REQUIREMENT.
Which lines of the entries below include "entry"? List them all.

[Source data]
########
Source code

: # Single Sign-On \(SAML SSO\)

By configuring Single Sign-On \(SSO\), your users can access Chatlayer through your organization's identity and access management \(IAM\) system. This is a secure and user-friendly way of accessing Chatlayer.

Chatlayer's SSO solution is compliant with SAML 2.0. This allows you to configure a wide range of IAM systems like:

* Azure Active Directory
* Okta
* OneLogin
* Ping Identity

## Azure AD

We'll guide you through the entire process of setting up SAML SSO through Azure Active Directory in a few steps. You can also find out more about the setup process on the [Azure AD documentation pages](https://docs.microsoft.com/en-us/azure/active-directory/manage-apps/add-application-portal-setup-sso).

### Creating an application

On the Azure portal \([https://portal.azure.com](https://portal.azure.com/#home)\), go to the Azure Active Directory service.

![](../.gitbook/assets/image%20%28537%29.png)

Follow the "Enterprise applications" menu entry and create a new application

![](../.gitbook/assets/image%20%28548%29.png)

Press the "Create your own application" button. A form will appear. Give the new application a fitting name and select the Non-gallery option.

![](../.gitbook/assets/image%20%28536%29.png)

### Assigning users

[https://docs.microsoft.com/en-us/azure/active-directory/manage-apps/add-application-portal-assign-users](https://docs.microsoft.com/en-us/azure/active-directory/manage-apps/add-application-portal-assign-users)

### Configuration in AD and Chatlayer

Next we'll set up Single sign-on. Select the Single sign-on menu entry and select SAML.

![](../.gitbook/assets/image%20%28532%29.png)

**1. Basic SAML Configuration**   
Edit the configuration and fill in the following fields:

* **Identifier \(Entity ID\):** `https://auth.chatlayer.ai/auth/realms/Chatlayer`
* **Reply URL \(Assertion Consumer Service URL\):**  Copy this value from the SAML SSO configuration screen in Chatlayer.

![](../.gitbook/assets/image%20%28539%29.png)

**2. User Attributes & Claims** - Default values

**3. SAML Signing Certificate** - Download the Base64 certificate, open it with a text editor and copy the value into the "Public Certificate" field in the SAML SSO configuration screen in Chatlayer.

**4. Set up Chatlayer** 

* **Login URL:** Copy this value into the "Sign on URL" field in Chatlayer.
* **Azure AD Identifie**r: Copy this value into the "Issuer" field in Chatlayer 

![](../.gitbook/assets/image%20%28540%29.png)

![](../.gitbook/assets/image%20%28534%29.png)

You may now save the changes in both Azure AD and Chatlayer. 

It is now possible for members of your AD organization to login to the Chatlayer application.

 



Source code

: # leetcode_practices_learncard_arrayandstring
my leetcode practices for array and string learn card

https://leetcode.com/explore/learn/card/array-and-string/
########
RESULT BELOW.
Follow the "Enterprise applications" menu entry and create a new application
Next we'll set up Single sign-on. Select the Single sign-on menu entry and select SAML.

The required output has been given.